Laurent Besacier is a principal scientist at Naver Labs Europe since January 2021 where he is leading the Natural Language Processing (NLP) group. Before that, he was full professor at the University Grenoble Alpes (UGA) since 2009 where he lead the GETALP group (natural language and speech processing) for 8 years. Laurent is still affiliated with UGA. His main research expertise and interests lie in the field of natural language processing, automatic speech recognition, machine translation, under resourced languages, machine-assisted language documentation and the evaluation of NLP systems. Laurent is also involved in MIAI (Grenoble AI institute) where he holds a chair simply entitled ‘Ai & Language’.
Associate Professor, National Engineering Laboratory for Speech and Language Information Processing (NEL-SLIP), University of Science and Technology of China (USTC)
Environmentally Robust Speech Recognition: A Corpus-Based Perspective
In the past two decades, with the development of big data and machine learning technologies, great progress has been made in automatic speech recognition (ASR), from the theoretical paradigm shift to many realistic applications. In this talk, we will explore the environmental robustness of ASR from a corpus-based perspective. The corpus development can play a very important role in development of ASR technologies, e.g., showing a slowdown with the simulated/single-speaker/single-microphone digital string recognition task in the early stage and an acceleration with the realistic/multi-speaker/multi-array/multimodal large-vocabulary conversational speech recognition in the current stage. And the main challenges and future research trends in this area will also be discussed.

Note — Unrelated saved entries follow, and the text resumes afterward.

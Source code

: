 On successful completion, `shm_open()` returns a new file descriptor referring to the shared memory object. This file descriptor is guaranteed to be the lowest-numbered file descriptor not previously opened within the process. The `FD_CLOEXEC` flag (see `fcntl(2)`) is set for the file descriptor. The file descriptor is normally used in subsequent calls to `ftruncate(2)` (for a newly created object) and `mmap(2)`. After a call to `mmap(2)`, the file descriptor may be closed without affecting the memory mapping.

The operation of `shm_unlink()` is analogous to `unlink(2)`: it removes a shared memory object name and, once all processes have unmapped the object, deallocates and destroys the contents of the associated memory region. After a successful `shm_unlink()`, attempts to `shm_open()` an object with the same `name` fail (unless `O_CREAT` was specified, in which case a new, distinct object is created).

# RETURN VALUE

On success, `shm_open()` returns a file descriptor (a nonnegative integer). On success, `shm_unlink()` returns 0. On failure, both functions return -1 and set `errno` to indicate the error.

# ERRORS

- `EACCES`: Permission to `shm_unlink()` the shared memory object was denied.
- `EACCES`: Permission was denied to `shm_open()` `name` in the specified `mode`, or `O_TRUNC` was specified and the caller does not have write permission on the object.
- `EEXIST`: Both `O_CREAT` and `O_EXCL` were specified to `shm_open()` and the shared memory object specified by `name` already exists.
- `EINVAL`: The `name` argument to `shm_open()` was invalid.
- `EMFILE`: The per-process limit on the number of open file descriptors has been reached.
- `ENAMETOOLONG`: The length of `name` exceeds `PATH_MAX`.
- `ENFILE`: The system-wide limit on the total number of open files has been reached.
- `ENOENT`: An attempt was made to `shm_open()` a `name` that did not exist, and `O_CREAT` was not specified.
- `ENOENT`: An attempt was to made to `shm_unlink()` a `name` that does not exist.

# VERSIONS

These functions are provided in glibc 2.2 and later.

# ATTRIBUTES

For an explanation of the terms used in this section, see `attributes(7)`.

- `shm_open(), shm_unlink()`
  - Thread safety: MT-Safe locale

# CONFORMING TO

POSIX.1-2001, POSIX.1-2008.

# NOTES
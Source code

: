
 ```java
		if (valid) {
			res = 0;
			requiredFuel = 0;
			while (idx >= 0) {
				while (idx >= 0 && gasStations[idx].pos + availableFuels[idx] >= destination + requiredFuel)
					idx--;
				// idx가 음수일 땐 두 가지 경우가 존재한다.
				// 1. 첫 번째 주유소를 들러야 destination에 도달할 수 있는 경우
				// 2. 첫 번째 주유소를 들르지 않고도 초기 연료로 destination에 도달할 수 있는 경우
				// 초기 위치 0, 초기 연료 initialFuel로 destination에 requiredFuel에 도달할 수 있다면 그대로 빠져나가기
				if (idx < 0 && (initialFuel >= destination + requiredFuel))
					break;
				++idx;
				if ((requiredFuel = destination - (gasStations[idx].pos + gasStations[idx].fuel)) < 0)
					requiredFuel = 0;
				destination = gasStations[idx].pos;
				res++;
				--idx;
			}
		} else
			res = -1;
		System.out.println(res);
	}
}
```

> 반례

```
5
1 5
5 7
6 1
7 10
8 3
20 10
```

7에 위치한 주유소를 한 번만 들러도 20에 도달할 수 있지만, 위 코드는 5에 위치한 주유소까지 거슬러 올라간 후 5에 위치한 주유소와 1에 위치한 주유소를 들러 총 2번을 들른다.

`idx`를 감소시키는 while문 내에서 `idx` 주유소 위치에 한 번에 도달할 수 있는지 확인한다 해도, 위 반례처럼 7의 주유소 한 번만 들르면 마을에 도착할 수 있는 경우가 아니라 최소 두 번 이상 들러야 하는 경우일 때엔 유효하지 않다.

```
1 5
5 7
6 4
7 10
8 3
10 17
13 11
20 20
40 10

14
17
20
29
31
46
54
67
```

Jun Du received the B.Eng. and Ph.D. degrees from the Department of Electronic Engineering and Information Science, University of Science and Technology of China (USTC), in 2004 and 2009, respectively. From July 2009 to June 2010, he was with iFlytek Research leading a team to develop the ASR prototype system of the mobile app “iFlytek Input”. From July 2010 to January 2013, he joined Microsoft Research Asia (MSRA) as an Associate Researcher, working on handwriting recognition, OCR, and speech recognition. Since February 2013, he has been with the National Engineering Laboratory for Speech and Language Information Processing (NEL-SLIP), USTC. His main research interest includes speech signal processing and pattern recognition applications. He has published more than 150 conference and journal papers with more than 4200 citations in Google Scholar. His team is one of the pioneers in deep-learning-based speech enhancement area. As the corresponding author, the IEEE-ACM TASLP paper “A Regression Approach to Speech Enhancement Based on Deep Neural Networks” also received 2018 IEEE Signal Processing Society Best Paper Award. Based on those research achievements of speech enhancement, he led a joint team with members from USTC and iFlytek Research to win the champions of all three tasks in the 2016 CHiME-4 challenge, all four tasks in 2018 CHiME-5 challenge, two tasks in 2020 CHiME-6 challenge, the SELD task of 2020 DCASE challenge and all tasks in 2020 DIHARD-III challenge. Currently he is IEEE senior member, the associate editor of IEEE-ACM TASLP and IEEE SLTC member. He is one of the organizers for DIHARD Challenge.